I was wondering if anyone has thought about accelerating NumPy with a GPU. For example nVidia's CUDA SDK provides a feasible way to offload vector math onto the very fast SIMD processors available on the GPU. Currently GPUs primarily support single precision floats and are not IEEE compliant, but still could be useful for some applications. If there turns out to be a significant speedup over using the CPU, this could be a very accessible way to do scientific and numerical computation using GPUs, much easier than coding directly to the GPU APIs. Martin
On 5/31/07, Martin Ünsal <martinunsal@gmail.com> wrote:
I was wondering if anyone has thought about accelerating NumPy with a GPU. For example nVidia's CUDA SDK provides a feasible way to offload vector math onto the very fast SIMD processors available on the GPU. Currently GPUs primarily support single precision floats and are not IEEE compliant, but still could be useful for some applications.
I've thought about it, but I think it would be a heck of a lot of work. NumPy works with subarrays a lot and I suspect this would make it tricky to stream through a GPU. Making good use of the several pipelines would also require a certain degree of parallelism which is not there now.
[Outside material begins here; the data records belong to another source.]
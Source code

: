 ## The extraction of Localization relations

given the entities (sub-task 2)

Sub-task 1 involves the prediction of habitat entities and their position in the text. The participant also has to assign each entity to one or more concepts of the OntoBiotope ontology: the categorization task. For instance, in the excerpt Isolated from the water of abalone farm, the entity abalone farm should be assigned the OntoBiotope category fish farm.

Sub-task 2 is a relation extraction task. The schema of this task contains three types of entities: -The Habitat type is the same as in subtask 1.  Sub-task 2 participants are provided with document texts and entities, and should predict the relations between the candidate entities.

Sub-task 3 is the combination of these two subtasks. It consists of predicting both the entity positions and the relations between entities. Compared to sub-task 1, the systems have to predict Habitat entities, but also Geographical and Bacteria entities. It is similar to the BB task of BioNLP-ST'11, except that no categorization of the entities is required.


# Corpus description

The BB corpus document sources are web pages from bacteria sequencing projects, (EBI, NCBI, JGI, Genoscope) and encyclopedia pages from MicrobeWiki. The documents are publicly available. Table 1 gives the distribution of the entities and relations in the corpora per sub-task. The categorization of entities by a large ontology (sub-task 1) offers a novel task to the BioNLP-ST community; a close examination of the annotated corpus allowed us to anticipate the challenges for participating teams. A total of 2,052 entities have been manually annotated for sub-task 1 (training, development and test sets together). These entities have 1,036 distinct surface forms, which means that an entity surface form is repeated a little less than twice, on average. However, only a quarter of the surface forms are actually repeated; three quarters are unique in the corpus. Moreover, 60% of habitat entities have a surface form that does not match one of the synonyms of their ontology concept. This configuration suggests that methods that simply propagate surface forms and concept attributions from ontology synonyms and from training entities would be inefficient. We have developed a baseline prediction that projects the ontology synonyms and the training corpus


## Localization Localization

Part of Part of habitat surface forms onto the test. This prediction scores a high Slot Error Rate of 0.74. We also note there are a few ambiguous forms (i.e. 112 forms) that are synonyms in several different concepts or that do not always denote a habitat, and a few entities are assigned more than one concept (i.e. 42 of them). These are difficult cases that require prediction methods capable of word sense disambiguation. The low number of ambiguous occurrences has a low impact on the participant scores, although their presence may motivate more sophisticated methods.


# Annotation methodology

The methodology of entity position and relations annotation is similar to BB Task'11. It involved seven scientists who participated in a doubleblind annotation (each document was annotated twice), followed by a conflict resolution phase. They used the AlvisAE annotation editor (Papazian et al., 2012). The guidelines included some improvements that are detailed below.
We would also need computation of sin, cos, and other functions for ufuncs, so that might not work well. For ordinary matrix/array arithmetic the shortest route might be a version of ATLAS/BLAS, some of LAPACK, and maybe an FFT library written to use a GPU. Chuck
Hi Martin,
I was wondering if anyone has thought about accelerating NumPy with a GPU. For example nVidia's CUDA SDK provides a feasible way to offload vector math onto the very fast SIMD processors available on the GPU. Currently GPUs primarily support single precision floats and are not IEEE compliant, but still could be useful for some applications.
I wasn't actually there, but I noticed that last year's SciPy conference page includes a talk entitled "GpuPy: Using GPUs to Accelerate NumPy", by Benjamin Eitzen (I think I also found his Web page via Google): http://www.scipy.org/SciPy2006/Schedule I also wondered whether Benjamin or anyone else who is interested had come across the Open Graphics Project (hadn't got around to asking)? http://wiki.duskglow.com/tiki-index.php?page=open-graphics This would be quite a specialized combination, but I'm sure it could be useful to some people with high performance requirements or maybe building some kind of special appliances. Cheers, James.
Martin Ünsal <martinunsal <at> gmail.com> writes:
I was wondering if anyone has thought about accelerating NumPy with a GPU. For example nVidia's CUDA SDK provides a feasible way to offload vector math onto the very fast SIMD processors available on the GPU. Currently GPUs primarily support single precision floats and are not IEEE compliant, but still could be useful for some applications.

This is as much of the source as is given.